Copy out, from the entries below, each line that holds the string "symbol".

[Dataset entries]
*** Block opens ***
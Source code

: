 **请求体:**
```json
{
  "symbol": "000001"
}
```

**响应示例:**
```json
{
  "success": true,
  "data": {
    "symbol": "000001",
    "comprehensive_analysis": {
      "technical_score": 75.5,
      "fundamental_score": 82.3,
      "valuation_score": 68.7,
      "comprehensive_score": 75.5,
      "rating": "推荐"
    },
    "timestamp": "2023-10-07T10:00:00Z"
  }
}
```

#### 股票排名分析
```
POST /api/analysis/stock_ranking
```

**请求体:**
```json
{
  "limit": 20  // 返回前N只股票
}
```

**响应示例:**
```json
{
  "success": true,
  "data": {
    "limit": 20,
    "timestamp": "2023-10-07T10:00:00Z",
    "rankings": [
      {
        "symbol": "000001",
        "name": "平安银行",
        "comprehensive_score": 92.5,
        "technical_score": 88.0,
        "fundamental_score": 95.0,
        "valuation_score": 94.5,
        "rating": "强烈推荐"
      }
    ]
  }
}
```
*** Block closes ***
Exercise response:
  "symbol": "000001"
    "symbol": "000001",
        "symbol": "000001",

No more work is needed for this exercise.